Exercise: Look through the data below. Pick out the lines holding the string "lastModifiedTime".

Input material:
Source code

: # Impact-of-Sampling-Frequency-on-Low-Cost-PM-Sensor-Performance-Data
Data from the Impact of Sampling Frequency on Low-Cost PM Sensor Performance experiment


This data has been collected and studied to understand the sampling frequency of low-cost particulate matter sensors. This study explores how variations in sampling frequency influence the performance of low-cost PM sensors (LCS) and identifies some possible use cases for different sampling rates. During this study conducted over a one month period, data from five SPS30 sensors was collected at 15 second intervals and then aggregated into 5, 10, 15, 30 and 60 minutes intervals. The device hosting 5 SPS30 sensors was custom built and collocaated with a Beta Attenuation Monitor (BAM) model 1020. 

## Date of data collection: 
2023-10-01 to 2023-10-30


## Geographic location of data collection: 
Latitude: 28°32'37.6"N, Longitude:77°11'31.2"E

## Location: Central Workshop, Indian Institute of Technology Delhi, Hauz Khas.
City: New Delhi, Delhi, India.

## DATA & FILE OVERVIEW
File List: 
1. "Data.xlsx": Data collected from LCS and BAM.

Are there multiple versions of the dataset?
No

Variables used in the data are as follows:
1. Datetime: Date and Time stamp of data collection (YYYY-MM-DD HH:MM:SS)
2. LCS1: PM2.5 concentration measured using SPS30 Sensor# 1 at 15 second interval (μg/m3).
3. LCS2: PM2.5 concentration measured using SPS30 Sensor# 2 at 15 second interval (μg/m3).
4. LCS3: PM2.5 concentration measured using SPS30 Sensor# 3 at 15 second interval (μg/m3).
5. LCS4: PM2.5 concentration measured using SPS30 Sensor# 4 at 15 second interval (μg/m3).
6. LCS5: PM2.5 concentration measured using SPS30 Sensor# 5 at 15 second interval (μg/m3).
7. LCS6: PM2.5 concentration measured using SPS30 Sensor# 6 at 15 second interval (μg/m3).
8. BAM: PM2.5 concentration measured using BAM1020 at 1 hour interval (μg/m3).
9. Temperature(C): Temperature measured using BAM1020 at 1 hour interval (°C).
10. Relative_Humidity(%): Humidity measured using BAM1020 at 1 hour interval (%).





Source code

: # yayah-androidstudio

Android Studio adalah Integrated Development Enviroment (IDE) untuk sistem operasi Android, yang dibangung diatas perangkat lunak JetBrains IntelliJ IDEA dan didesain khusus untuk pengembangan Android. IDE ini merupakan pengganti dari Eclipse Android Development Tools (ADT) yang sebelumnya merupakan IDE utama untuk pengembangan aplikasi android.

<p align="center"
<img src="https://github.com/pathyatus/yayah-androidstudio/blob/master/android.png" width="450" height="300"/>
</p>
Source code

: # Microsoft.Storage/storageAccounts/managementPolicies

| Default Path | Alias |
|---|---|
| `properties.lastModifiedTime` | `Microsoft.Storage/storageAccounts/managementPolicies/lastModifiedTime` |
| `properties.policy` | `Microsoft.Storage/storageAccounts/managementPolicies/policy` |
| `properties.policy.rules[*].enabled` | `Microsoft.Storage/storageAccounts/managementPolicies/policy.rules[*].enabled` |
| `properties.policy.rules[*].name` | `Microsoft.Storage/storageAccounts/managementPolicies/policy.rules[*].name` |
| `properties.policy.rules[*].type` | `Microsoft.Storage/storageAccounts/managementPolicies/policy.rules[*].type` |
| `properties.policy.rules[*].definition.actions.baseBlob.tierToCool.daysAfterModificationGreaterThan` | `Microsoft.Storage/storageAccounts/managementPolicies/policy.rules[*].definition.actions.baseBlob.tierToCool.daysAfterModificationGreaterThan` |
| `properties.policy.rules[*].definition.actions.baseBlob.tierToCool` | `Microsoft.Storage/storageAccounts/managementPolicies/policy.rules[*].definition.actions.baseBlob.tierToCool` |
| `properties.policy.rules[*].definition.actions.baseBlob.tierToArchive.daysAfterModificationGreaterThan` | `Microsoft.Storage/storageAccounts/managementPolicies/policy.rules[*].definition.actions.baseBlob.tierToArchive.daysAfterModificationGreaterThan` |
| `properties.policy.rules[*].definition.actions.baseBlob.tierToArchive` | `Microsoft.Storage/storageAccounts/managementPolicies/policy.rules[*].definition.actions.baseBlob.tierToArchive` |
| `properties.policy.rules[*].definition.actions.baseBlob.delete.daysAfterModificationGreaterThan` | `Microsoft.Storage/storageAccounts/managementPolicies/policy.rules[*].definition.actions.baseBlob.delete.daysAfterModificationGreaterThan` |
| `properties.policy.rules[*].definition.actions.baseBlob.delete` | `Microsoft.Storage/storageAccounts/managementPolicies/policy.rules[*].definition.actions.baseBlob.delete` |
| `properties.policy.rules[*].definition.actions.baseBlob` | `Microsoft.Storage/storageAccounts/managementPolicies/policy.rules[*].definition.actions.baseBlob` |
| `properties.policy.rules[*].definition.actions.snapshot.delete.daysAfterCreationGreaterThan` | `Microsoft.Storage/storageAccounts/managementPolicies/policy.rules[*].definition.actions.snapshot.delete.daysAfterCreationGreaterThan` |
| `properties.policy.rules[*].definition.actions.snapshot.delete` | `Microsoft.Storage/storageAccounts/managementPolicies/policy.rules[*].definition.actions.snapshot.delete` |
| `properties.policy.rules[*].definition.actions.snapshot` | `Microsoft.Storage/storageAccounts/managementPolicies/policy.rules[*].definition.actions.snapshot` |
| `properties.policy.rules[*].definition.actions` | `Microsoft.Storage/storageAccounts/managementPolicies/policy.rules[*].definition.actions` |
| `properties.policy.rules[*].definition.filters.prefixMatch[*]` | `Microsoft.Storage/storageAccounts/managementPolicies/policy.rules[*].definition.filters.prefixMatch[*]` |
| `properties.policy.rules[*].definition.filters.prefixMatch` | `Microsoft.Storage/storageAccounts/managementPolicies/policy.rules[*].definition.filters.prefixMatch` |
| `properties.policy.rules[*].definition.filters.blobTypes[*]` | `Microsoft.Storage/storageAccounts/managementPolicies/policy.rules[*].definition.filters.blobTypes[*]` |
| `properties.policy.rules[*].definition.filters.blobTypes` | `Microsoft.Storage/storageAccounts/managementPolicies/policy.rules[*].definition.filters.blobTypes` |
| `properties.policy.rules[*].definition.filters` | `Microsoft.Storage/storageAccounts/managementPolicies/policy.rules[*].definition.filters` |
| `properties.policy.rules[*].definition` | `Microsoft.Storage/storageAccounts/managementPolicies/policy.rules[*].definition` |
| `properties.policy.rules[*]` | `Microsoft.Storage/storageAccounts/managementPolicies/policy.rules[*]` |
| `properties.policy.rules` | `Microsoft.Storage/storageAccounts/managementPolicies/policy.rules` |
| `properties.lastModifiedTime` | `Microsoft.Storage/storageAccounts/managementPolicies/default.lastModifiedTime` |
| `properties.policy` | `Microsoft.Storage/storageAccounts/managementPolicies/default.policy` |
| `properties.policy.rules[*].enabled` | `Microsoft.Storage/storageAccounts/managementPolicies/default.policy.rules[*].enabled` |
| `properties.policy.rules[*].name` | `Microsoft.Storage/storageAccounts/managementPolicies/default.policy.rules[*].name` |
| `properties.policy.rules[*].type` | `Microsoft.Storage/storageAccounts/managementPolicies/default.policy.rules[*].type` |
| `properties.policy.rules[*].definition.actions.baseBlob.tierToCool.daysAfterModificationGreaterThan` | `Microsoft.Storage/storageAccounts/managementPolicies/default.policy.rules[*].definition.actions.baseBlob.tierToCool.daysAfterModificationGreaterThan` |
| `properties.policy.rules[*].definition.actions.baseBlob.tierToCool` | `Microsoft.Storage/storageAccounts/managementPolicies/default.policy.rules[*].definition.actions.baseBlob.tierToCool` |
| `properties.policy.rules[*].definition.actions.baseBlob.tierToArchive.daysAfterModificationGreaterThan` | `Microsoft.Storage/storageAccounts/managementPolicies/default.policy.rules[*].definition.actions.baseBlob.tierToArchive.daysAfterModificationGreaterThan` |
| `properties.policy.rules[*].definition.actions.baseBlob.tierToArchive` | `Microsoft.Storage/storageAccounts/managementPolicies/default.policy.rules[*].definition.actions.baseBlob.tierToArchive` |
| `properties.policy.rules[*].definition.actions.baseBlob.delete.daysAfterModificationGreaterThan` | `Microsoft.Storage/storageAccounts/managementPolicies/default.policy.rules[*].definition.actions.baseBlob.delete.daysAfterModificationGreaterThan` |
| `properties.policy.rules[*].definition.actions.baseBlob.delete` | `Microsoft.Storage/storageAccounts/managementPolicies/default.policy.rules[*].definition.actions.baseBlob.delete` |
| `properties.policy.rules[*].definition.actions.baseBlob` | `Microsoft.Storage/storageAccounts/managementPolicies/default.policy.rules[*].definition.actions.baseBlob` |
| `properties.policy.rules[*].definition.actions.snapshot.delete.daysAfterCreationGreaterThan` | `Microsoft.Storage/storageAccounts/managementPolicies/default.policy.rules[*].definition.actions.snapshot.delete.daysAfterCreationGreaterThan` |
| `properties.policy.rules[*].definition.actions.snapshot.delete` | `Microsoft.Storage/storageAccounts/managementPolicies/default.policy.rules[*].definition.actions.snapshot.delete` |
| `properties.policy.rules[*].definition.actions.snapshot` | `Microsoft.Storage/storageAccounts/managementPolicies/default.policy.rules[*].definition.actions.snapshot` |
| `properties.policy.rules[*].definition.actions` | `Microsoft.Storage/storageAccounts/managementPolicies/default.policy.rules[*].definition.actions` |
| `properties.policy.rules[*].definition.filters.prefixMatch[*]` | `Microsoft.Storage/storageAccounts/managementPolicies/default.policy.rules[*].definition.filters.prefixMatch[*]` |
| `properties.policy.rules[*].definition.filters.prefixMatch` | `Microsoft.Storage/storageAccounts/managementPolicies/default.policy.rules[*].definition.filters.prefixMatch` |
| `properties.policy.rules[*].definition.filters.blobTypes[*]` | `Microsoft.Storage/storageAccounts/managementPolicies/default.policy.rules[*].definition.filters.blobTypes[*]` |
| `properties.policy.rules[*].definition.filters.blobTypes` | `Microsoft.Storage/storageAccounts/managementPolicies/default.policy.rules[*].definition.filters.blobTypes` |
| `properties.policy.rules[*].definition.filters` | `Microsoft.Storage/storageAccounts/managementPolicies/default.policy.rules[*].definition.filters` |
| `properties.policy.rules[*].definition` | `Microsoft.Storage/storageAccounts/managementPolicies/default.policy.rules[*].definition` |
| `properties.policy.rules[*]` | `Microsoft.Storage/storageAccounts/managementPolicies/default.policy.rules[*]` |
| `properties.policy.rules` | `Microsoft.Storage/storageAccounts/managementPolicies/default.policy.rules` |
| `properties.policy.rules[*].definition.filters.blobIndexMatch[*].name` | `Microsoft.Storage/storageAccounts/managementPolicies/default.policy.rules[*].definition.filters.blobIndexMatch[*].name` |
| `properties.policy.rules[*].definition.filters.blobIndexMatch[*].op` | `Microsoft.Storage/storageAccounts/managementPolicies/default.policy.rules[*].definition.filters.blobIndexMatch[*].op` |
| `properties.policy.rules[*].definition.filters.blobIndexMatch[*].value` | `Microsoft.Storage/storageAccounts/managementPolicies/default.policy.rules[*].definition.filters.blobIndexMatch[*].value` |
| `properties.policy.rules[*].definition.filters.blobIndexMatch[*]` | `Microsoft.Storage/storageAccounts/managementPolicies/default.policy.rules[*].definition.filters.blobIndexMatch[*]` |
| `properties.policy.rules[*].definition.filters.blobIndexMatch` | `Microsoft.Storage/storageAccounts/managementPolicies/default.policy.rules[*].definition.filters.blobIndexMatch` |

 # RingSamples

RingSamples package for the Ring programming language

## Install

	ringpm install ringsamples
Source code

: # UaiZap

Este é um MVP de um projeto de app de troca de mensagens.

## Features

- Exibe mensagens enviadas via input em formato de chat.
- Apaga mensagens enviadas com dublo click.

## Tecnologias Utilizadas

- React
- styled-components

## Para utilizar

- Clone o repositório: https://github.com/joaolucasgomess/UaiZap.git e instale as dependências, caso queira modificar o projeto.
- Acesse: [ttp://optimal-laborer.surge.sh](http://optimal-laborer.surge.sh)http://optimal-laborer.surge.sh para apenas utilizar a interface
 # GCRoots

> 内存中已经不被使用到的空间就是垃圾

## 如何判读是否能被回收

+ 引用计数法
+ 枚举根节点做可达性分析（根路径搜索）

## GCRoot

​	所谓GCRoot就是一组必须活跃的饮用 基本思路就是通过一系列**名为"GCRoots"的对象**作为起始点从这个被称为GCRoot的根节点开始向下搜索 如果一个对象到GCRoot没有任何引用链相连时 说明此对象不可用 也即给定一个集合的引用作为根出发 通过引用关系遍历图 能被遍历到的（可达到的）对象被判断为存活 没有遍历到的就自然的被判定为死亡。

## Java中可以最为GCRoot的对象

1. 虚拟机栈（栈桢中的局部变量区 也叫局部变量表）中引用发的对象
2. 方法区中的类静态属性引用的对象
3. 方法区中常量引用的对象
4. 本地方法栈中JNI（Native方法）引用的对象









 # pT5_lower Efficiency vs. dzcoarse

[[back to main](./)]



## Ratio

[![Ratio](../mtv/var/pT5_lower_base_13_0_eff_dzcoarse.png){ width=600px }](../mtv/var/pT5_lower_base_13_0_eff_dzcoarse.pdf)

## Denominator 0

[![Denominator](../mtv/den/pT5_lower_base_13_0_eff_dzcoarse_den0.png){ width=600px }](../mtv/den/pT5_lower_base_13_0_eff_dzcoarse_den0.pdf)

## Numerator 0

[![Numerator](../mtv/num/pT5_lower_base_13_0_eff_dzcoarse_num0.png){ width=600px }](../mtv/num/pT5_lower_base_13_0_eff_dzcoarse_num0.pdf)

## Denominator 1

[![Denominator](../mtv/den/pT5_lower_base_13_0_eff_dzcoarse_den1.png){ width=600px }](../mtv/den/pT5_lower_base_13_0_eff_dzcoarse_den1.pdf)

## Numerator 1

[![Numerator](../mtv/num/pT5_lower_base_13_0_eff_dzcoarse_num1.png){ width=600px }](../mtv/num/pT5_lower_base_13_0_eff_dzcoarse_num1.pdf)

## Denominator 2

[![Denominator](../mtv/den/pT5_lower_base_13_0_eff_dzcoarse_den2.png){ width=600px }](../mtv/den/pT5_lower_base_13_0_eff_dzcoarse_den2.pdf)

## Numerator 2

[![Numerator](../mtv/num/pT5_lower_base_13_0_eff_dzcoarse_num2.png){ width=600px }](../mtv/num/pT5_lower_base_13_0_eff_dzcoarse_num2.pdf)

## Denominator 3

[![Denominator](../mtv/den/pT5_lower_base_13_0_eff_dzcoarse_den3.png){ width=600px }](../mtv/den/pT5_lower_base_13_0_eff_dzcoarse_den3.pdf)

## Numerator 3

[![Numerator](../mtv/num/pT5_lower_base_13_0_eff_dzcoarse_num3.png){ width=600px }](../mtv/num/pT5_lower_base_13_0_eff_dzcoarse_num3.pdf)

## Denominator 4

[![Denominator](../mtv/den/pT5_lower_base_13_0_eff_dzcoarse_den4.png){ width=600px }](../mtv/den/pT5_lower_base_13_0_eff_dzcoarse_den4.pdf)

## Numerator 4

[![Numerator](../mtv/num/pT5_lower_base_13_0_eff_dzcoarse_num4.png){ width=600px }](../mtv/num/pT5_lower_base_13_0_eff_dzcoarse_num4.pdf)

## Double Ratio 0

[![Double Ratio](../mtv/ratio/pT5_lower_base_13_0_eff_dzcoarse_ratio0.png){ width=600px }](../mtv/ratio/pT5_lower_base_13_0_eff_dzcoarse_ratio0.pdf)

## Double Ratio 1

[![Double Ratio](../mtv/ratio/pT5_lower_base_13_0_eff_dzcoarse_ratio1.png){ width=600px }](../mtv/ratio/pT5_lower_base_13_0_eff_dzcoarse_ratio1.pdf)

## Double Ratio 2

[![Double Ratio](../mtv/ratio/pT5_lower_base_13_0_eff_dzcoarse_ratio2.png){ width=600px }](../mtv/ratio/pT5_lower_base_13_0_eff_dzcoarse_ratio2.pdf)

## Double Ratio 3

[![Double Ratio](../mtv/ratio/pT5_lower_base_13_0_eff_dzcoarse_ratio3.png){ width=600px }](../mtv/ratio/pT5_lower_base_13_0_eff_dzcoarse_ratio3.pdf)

Answer box:
| `properties.lastModifiedTime` | `Microsoft.Storage/storageAccounts/managementPolicies/lastModifiedTime` |
| `properties.lastModifiedTime` | `Microsoft.Storage/storageAccounts/managementPolicies/default.lastModifiedTime` |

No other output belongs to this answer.